Bruce Silver's blog post - DMN: Data Validation Reconsidered
Bruce Silver
Blog

DMN: Data Validation Reconsidered

By Bruce Silver

Read Time: 5 Minutes

In a post last summer, I began to question the value of assigning constraints like a range of allowed values to datatypes in DMN, in favor of performing data validation using a decision table inside the decision model.

There were a few reasons for this:

But since version 11.4, Trisotech has significantly enhanced both constraint definition and type checking, and I am now changing my tune. You still need a bit of data validation with a decision table for a few types of errors – for example, when a valid value for the variable depends on the values of other variables – but I now think it’s best to do most data validation with type checking against the item definition. In this post we’ll see how that works.

The root of the problem is this: You can say some input data conforms to a certain datatype, but you cannot guarantee that an invoking client will actually provide that. It could be an invalid value or missing entirely. Without type checking, your logic may initially produce null but downstream that null will likely generate a cryptic runtime error. So you really want to catch the problem up front.

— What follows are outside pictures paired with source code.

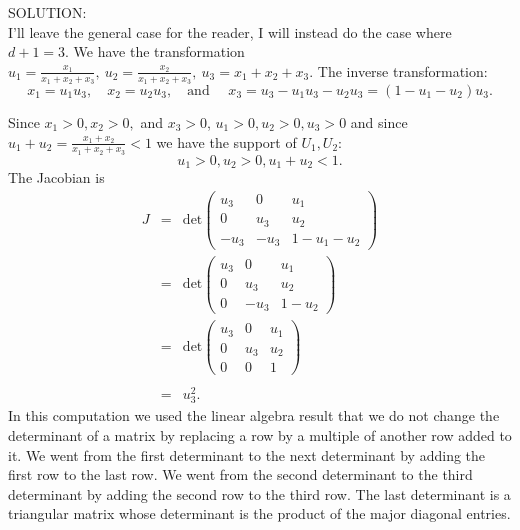 \documentclass[12pt]{article}
\begin{document}
\noindent SOLUTION:\\
I'll leave the general case for the reader, I will instead do the case where $d+1=3$. We have the transformation $u_1=\frac {x_1}{x_1+x_2+x_3},\ u_2=\frac {x_2}{x_1+x_2+x_3},\ u_3=x_1+x_2+x_3$. The
inverse transformation:
$$x_1=u_1u_3,\quad x_2=u_2u_3,\quad \mbox{and }\quad x_3=u_3-u_1u_3-u_2u_3=(1-u_1-u_2)u_3.$$


\newpage

\noindent Since $x_1>0, x_2>0,$ and $x_3>0$, $u_1>0, u_2>0, u_3>0$ and since $u_1+u_2=\frac {x_1+x_2}{x_1+x_2+x_3}<1$ we have the support of $U_1,U_2$:
$$u_1>0, u_2>0, u_1+u_2<1.$$
The Jacobian is
\begin{eqnarray*}
J &=& \mbox{det}\left(\begin{array}{ccc} u_3 & 0 & u_1 \\ 0 & u_3 & u_2\\ -u_3 & -u_3 & 1-u_1-u_2  \end{array}\right) \\
&=& \mbox{det}\left(\begin{array}{ccc} u_3 & 0 & u_1 \\ 0 & u_3 & u_2\\ 0 & -u_3 & 1-u_2  \end{array}\right)\\
&=& \mbox{det}\left(\begin{array}{ccc} u_3 & 0 & u_1 \\ 0 & u_3 & u_2\\ 0 & 0 & 1  \end{array}\right)\\
& &\\
&=& u_3^2.
\end{eqnarray*}
In this computation we used the linear algebra result that we do not
change the determinant of a matrix by replacing a row by a multiple of
another row added to it. We went from the first determinant
to the next determinant by adding the first row to the last row.
We went from the second determinant to the third determinant by adding the second row to the third row. The last determinant is a triangular matrix whose determinant is the product of the major
diagonal entries.
\end{document}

Enhanced Constraint Definition

Prior to version 11.4, the allowed constraints on an item definition mirrored the simple unary tests allowed in a decision table input entry. You could specify either an enumerated list or a numeric range, but that’s it. Now constraints can be defined as any generalized unary test, meaning any FEEL expression, replacing the variable name with the ? character. For example, to specify item definition tInteger as an integer, you can say it is basic type Number with the constraint ? = floor(?). And here is something interesting: An expression like that used in a decision table requires first ensuring that the value is a Number. If it is Text or null, the floor() function will return a runtime error. For example, in a decision table rule validating integer myInt, where true returns an error message, you would need something likeif ? instance of Number then not(?=floor(?)) else true. But with type checking on tInteger as defined above, you don’t need the instance of condition. Type checking generates an appropriate error message when the base type is incorrect, simplifying the type check expressions. Even better, with each constraint specified for an item definition, modelers can define their own error message and unique error code, simplifying documentation and training.

Here is an example. Input data User is structured type tUser with three components: Name, which is text; ID, text with the format A followed by 5 digits; and Cost Center, a positive integer. All three components are required. Now in the item definition dialog, you can add a constraint expression as a generalized unary test, assign it a unique Validation Code, and specify the Validation message returned on an error. Below you see the item definition for tName. Here we actually defined two expressions, one to test for a null value and a second one to test for an empty string. If an invoking client omits Name entirely, the value is null. But when you test it in the DMN modeling environment, leaving Name blank in the html form does not produce null but the empty string. (You can get it to produce null by clicking Delete in that field.) So you really need to test both conditions. It turns out null returns both error messages.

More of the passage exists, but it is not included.